クライアント側から sftp でサーバ側にアクセスし、すぐに切断されることを確認してください。
クライアント側で環境変数 CERBERUS=sftp を設定してください。
クライアント側から sftp でサーバ側にアクセスし、操作が行えることを確認してください。
TOMOYO Linux の execute_handler 機能が /usr/sbin/sshd からのプログラムの実行要求を横取りして、 /bin/env_chk に渡しています。 /bin/env_chk がプログラムの実行要求に渡されたパラメータの検査を行い、適切であると判断した場合には要求されたプログラムを実行します。
システムのユーザ認証を通過後なので、シェルの実行要求を伴わないSSHの機能は許可されています。ポートフォワーディングの制限やシェルセッションの制限なども行いたい場合は、通常通り学習モードで動作を学習させて、強制モードで動作を制限してやる必要があります。
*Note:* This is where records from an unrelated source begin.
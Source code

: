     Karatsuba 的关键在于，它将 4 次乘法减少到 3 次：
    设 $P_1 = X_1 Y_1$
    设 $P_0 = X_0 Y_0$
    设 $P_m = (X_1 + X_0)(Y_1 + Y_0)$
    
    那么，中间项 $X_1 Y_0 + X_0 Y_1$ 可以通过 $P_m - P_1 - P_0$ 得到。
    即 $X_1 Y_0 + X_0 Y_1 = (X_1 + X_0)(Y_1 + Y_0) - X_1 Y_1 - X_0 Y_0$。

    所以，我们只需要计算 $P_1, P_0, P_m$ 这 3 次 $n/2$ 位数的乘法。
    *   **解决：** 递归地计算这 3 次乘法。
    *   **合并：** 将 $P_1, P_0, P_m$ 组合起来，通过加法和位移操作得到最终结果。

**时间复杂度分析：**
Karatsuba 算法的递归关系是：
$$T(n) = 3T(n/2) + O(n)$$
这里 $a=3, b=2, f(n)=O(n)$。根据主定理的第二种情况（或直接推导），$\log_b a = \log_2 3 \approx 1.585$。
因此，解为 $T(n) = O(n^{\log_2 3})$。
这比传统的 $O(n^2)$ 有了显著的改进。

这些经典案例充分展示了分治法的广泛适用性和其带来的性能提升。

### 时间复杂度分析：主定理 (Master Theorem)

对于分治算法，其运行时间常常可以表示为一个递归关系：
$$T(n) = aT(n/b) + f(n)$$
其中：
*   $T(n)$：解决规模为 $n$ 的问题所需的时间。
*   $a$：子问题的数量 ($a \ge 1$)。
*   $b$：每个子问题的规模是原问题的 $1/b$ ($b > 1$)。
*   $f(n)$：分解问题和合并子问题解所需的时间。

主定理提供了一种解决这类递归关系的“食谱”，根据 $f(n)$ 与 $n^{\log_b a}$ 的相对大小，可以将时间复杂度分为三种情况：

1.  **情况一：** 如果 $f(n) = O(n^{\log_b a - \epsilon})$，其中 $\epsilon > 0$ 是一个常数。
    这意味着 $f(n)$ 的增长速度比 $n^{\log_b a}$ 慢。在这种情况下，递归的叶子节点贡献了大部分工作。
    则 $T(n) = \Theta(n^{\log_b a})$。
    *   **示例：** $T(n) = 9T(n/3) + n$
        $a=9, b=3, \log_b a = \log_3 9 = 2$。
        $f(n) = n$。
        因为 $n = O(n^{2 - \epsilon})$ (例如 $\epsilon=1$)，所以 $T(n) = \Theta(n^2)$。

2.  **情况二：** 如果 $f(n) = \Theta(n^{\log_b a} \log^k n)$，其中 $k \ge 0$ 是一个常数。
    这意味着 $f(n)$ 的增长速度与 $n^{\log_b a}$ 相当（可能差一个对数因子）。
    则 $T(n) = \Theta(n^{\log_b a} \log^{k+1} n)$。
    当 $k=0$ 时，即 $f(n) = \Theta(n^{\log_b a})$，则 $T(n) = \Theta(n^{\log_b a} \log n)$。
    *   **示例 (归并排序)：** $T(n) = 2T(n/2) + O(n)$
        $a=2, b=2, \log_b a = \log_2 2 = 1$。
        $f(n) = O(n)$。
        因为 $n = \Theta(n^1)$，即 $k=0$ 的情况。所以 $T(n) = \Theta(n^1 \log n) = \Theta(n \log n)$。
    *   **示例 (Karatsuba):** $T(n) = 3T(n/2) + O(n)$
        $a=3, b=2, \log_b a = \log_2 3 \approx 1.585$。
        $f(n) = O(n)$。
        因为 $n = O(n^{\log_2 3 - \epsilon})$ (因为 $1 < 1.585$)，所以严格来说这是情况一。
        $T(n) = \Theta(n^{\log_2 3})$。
冒頭の動画では sftp を実行するために ssh ログインをしているため、パスワードとして sftp を指定しています。パスワードは固定されている必要は無く、パスワードの内容に応じて異なる動作をさせることもできます。例えば、 ssh_type=ro-sftp の場合はダウンロード専用の sftp サービス、 ssh_type=rw-sftp の場合はアップロードも可能な sftp サービスとして動作させることができます。
また、プログラム実行時のパラメータが渡されるので、その内容を記録に残すことができます。例えば、SSHセッションで実行されたプログラムと引数や環境変数などの情報を取得することができます。